Por Dora Alicia Martínez Valero
¿Qué pasaría si un megaproyecto llegara a tu comunidad sin preguntarte nada, alterando tu entorno, tu cultura y tu forma de vida? Para múltiples pueblos indígenas en México, esto no es una hipótesis: es una realidad constante. La consulta previa, libre e informada —un derecho reconocido a nivel internacional— sigue siendo, en muchos casos, letra muerta.
Este mecanismo, consagrado en el Convenio 169 de la OIT y reforzado por la Declaración de las Naciones Unidas sobre los Derechos de los Pueblos Indígenas, exige que el Estado consulte a las comunidades indígenas antes de implementar medidas que las afecten directamente. Más que un trámite administrativo, la consulta es un diálogo intercultural que reconoce la autonomía de estos pueblos y su derecho a decidir sobre su desarrollo económico, social y cultural.

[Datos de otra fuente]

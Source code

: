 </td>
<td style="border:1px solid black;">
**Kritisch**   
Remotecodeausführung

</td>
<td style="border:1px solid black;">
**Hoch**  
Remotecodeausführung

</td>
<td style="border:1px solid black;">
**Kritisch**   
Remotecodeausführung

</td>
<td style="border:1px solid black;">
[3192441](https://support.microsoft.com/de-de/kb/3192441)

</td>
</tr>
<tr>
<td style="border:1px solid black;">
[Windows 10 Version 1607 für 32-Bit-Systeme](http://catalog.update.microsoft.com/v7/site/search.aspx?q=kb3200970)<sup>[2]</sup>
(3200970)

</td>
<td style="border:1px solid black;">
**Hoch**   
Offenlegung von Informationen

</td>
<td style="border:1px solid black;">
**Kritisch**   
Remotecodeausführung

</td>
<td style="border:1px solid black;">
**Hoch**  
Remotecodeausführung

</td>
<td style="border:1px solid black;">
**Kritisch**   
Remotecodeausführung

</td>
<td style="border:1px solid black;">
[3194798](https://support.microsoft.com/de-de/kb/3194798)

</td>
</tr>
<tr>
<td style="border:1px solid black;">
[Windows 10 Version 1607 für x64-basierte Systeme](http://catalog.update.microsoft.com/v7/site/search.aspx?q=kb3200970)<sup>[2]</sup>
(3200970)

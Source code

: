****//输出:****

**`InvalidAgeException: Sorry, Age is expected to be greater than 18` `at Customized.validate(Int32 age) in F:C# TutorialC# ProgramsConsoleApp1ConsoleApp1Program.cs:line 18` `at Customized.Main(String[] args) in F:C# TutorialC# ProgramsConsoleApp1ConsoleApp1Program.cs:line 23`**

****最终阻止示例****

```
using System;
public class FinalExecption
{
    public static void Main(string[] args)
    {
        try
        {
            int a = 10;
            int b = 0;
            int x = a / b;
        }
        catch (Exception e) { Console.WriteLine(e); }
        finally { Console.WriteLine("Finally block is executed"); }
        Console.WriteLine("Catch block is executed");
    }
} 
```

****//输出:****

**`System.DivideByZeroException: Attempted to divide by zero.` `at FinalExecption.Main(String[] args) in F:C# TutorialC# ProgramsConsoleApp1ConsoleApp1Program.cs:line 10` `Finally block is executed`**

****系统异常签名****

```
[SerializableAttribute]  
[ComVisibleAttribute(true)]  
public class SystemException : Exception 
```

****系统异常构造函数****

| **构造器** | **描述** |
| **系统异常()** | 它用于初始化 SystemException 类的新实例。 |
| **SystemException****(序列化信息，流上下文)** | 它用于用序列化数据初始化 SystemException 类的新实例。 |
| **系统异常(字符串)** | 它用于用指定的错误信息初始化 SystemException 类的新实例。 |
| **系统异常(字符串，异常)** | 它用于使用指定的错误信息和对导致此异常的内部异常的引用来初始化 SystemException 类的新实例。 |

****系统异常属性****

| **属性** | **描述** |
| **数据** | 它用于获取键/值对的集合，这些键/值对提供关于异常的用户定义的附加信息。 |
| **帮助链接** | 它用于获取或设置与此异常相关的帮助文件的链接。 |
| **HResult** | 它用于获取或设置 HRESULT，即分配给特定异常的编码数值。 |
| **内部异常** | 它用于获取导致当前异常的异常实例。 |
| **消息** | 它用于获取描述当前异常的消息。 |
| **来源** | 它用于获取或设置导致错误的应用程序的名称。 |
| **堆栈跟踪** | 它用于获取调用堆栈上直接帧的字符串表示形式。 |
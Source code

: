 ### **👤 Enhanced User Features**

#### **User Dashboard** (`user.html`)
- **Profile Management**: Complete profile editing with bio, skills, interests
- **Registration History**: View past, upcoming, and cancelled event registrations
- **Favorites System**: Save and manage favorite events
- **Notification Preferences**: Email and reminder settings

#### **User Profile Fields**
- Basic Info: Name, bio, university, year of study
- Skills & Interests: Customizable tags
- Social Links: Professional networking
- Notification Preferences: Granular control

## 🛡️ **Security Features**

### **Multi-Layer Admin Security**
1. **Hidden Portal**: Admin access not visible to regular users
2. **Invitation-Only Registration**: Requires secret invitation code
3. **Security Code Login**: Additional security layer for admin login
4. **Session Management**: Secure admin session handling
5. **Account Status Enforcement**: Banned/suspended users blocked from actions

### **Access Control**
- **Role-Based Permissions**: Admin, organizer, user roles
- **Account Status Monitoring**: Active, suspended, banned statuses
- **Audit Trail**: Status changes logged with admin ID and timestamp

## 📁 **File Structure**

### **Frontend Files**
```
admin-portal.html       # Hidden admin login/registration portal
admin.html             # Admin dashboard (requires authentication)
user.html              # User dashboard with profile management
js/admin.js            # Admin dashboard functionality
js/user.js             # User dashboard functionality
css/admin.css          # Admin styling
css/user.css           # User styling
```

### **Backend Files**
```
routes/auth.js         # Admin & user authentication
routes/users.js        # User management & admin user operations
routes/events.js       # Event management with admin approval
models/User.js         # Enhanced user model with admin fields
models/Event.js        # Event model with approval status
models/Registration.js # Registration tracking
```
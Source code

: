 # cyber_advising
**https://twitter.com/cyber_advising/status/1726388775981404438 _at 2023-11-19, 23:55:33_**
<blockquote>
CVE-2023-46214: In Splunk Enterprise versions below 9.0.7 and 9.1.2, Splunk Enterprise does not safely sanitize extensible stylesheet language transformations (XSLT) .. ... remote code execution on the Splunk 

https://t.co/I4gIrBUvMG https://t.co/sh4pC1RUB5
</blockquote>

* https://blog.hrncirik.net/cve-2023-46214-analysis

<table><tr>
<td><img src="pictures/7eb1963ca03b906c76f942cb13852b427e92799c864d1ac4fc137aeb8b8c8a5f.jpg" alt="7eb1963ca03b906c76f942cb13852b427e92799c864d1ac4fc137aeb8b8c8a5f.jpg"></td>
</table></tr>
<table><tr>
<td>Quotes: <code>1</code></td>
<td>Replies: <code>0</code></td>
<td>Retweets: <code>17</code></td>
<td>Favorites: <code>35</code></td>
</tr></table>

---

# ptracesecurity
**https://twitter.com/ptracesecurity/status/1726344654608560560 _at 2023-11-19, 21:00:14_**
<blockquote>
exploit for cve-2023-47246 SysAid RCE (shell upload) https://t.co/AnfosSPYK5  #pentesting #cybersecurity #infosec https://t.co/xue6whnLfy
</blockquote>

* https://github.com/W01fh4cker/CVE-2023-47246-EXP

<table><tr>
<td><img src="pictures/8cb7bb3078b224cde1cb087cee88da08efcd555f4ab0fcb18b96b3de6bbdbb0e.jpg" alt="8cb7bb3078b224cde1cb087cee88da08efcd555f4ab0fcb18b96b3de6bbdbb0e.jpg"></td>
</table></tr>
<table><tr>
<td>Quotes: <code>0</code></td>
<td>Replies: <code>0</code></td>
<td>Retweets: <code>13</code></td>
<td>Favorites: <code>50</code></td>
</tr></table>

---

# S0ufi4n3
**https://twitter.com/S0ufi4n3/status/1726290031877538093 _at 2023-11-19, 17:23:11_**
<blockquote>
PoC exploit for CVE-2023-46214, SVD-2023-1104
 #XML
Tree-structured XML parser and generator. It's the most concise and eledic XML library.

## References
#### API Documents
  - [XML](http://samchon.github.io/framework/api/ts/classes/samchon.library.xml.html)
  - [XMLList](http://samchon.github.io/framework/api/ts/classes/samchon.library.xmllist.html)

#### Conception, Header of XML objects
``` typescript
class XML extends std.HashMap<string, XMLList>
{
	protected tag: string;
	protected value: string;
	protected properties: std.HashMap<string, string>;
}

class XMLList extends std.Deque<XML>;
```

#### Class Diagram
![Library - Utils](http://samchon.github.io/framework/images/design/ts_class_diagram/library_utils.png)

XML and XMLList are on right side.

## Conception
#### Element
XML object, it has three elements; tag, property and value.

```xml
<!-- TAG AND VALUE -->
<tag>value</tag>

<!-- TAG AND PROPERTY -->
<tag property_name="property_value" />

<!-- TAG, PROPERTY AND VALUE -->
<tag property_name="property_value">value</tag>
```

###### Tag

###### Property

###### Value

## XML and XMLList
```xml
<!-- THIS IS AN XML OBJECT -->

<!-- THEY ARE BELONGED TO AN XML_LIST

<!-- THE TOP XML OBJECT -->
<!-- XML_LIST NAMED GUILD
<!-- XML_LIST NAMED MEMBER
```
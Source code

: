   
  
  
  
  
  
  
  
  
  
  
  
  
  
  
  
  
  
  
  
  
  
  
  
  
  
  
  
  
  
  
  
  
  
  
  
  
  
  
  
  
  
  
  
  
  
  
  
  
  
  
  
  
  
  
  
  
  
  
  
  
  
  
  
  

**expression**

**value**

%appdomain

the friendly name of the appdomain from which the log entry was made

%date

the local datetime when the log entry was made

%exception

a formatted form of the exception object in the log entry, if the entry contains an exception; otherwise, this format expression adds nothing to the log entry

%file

Para ser válida, una consulta debe ser previa, libre, informada, culturalmente adecuada y realizada de buena fe. Sin embargo, su implementación en México ha sido deficiente: los intereses económicos y políticos suelen imponerse a los derechos colectivos.
Aunque este derecho no equivale a un veto automático, sí obliga al Estado a buscar el consentimiento de las comunidades, sobre todo en proyectos de gran impacto. La omisión de este proceso ha provocado conflictos sociales, crisis ambientales y desconfianza institucional.
Un caso emblemático ocurrió en 2013, cuando la tribu yaqui en Sonora logró que la Suprema Corte suspendiera parcialmente el Acueducto Independencia, construido sin consultarles. El proyecto desviaba agua del río Yaqui, esencial para su subsistencia y cosmovisión. Aunque se ordenó una consulta retroactiva, fue severamente criticada por convertirse en un trámite sin sustancia ni respeto cultural.
Otro ejemplo se dio en 2015 en el Istmo de Tehuantepec, Oaxaca, donde comunidades zapotecas denunciaron la instalación de parques eólicos sin haber sido consultadas. La justicia federal suspendió los proyectos tras confirmar que se ignoraron los procesos tradicionales de decisión. La falta de consulta generó conflictos comunitarios, daños ambientales y pérdidas económicas para las empresas, evidenciando que el respeto a este derecho no solo protege a las comunidades, sino que también brinda certeza jurídica.
Más allá de lo legal, las consecuencias humanas son profundas: desplazamientos forzados, destrucción de sitios sagrados, pérdida de conocimientos ancestrales y fragmentación del tejido social. La constante omisión de este derecho ha sembrado una desconfianza estructural hacia las instituciones del que también es su Estado.
México requiere con urgencia un marco normativo claro, vinculante y culturalmente pertinente sobre la consulta indígena, así como instituciones capacitadas para dialogar en igualdad de condiciones con los pueblos originarios.
Como sociedad, el verdadero desafío es reconocer y confrontar el racismo estructural que invisibiliza los derechos indígenas. Respetar su voz no es un favor ni un obstáculo al desarrollo: es una condición básica para la justicia social y para la construcción de un país donde quepan todas las formas de vida.
Sin consulta no hay consenso, y sin consenso no hay justicia.